Okay.
Lately I've been doing more and more art-related things and drawing, painting, and playing guitar more.
I've decided to hook up my scanner, and see if it works, and upload more things.
I'm loving my schedule this semester...it's really been helpful to get me back into art.
Today I've had nothing but black coffee and an apple, and though it's making my stomach hurt like there's no tomorrow, it's got me compelled to make a lot of art.
And I'm inspired lately, too.
Especially since I've had more time to think lately. It might not be great for my calm-ness, in some ways, because I've realized that a lot of my thinking might not be healthy...and I'm really thinking I might be following a loose-set family tradition of being psychologically unstable...though i more strongly than most of my family. Stupid...mental illness history...bleh.

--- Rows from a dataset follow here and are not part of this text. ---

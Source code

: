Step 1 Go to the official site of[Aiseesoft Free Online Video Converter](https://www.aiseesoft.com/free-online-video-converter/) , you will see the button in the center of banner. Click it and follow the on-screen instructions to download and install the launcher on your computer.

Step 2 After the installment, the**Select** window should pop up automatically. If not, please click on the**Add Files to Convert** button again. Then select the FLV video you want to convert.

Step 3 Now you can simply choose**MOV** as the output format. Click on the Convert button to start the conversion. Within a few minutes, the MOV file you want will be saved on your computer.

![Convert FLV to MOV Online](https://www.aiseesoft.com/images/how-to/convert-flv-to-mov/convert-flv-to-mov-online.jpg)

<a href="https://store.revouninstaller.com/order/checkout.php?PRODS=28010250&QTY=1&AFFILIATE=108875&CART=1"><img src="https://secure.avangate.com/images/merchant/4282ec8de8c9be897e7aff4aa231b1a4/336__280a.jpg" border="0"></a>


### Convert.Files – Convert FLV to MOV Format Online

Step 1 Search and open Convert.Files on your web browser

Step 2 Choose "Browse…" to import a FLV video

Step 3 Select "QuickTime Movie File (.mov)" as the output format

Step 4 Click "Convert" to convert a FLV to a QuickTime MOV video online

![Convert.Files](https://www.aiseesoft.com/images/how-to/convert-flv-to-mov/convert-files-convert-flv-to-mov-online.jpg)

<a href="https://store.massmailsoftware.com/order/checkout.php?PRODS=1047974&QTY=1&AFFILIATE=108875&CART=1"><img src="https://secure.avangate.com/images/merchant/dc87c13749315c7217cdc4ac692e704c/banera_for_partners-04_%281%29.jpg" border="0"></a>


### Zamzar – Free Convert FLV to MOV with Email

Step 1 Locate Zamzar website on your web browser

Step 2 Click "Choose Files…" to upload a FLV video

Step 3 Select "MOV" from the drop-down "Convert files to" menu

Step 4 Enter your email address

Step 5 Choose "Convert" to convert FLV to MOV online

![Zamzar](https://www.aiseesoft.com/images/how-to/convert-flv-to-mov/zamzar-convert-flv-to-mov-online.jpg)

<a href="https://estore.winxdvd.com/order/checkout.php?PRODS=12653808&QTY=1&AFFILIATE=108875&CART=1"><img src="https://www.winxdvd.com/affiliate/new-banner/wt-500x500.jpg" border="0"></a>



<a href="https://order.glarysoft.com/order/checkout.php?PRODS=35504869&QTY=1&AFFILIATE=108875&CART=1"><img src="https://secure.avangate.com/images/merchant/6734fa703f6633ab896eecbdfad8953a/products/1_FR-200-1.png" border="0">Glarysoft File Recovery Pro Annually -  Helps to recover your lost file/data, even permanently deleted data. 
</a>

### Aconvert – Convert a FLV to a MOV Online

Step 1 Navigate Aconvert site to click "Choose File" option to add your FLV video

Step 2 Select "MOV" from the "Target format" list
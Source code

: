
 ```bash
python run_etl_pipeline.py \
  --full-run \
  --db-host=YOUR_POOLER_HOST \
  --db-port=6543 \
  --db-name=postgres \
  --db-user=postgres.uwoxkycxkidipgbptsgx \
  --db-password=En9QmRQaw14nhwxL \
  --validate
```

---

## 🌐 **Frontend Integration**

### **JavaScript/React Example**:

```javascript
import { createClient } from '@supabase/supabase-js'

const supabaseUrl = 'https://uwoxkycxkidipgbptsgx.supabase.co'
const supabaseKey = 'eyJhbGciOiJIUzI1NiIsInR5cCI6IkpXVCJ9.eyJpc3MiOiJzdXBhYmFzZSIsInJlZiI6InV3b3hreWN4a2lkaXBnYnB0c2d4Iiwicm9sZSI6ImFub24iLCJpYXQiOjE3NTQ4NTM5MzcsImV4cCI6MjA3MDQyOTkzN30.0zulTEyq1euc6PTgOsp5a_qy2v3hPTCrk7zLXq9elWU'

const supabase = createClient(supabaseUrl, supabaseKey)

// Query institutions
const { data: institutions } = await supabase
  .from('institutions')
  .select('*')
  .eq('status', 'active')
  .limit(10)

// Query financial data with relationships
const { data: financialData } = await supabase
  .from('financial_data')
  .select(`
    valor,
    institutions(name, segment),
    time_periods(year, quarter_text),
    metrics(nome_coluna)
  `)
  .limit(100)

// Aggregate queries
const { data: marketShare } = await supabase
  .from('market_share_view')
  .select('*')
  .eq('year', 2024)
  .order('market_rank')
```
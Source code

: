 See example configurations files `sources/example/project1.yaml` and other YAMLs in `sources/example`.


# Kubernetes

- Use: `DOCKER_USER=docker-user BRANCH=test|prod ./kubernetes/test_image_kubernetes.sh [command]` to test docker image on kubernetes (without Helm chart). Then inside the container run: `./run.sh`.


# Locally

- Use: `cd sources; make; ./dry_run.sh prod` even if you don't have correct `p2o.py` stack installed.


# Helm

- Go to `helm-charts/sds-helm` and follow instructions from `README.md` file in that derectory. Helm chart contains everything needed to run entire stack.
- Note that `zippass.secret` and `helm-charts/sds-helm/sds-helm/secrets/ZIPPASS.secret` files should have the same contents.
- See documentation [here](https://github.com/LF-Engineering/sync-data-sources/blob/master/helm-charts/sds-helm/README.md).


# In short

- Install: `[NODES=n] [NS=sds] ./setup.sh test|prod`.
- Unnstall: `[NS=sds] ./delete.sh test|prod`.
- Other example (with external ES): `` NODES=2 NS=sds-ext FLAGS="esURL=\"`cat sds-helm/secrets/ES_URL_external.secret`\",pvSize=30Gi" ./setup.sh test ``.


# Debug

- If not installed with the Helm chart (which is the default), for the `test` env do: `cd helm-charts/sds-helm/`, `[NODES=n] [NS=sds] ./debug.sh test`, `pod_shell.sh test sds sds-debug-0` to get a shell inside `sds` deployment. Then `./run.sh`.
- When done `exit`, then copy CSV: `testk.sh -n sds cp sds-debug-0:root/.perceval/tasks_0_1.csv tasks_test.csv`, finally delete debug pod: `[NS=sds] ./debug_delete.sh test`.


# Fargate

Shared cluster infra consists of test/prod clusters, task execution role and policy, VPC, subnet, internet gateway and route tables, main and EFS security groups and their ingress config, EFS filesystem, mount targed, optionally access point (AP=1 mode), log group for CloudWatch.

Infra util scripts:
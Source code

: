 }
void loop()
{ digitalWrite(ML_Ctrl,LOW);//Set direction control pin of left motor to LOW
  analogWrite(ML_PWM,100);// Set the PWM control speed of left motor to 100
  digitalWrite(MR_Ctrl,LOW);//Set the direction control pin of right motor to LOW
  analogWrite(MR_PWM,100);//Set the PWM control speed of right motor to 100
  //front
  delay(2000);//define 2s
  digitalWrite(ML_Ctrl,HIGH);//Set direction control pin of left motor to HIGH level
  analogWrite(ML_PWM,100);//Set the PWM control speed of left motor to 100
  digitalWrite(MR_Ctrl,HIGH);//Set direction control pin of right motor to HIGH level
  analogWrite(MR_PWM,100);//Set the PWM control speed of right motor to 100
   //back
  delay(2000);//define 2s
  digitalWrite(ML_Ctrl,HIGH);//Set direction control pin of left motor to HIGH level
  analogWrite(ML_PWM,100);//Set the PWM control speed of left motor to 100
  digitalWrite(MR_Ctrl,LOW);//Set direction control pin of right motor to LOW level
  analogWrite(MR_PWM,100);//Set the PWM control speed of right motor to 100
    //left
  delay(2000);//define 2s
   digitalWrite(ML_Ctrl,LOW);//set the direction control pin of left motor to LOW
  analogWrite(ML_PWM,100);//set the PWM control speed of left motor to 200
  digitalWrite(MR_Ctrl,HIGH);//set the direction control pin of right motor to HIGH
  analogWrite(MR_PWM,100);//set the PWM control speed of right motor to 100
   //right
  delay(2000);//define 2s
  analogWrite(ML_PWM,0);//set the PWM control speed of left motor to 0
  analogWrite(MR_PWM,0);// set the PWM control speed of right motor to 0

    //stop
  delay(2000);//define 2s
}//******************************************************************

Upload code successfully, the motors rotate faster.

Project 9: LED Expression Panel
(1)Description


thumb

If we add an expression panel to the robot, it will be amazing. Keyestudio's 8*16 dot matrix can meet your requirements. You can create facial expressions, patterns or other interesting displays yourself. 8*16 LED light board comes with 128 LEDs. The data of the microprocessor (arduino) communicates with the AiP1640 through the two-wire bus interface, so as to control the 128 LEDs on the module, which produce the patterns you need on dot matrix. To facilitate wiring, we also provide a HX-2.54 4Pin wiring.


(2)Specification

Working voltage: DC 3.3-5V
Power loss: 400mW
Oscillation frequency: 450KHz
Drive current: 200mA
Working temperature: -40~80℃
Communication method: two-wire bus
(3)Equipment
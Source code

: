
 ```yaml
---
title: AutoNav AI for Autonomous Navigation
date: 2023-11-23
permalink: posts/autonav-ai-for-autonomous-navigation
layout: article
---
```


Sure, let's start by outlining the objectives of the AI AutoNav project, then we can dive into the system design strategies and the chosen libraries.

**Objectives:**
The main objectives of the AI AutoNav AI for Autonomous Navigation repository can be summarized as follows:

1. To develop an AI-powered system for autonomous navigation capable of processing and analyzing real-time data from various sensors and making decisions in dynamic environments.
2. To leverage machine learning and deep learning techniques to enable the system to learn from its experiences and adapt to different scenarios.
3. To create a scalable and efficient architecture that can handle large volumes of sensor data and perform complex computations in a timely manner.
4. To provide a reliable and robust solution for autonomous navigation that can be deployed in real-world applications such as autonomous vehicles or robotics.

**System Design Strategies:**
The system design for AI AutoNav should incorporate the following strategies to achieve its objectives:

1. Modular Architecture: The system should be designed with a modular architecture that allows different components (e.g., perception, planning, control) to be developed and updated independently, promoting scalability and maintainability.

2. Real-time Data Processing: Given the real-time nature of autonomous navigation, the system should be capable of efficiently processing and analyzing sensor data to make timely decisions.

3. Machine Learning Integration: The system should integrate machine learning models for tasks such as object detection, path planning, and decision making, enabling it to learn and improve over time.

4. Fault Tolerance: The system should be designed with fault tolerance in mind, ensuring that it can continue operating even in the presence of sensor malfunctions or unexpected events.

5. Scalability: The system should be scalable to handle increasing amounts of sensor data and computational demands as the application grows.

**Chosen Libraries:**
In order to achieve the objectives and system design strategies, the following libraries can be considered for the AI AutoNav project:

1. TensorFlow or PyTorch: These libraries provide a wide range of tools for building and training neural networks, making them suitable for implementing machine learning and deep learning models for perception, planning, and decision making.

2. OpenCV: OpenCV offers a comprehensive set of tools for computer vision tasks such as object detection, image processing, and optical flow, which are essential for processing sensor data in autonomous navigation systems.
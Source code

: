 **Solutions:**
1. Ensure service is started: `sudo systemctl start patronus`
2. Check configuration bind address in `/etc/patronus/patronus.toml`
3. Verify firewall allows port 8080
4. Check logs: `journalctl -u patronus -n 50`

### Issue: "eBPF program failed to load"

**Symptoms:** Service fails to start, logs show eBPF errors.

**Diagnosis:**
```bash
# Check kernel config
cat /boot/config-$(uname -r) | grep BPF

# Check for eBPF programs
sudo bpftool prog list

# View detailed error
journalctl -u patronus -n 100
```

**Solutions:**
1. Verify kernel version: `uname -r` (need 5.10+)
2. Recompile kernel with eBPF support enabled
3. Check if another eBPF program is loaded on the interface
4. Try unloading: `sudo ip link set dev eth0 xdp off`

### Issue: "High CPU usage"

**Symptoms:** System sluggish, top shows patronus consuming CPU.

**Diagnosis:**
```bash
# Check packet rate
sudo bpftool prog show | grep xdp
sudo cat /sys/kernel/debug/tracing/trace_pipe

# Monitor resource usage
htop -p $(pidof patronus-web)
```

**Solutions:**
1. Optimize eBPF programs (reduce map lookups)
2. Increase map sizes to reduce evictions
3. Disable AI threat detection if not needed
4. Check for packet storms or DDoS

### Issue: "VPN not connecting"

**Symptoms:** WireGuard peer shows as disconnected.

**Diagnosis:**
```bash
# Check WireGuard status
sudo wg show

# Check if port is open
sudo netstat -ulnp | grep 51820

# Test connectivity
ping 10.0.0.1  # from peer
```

I literally spent around twenty minutes just whispering to myself the same things over and over today.
"You're not like that"
There is a story behind that; a particularly crazy person in my family who lived with me for about 7 years. The worst thing, in my mind, is to be compared to that person, and I used to get told repeatedly "You're turning out just like her" or something to that effect.
That makes me angry, to this day, even though that person died a few years ago, and I know I'm not the same.
I don't really know why I'm typing all this. Venting, maybe? Raving?
Either way, I'm done thinking about it because it's making me feel physically ill just thinking about it. I'm glad those years are over and I'm never going back to that.
ANYWAY.
The point of this was to say. More art coming soon!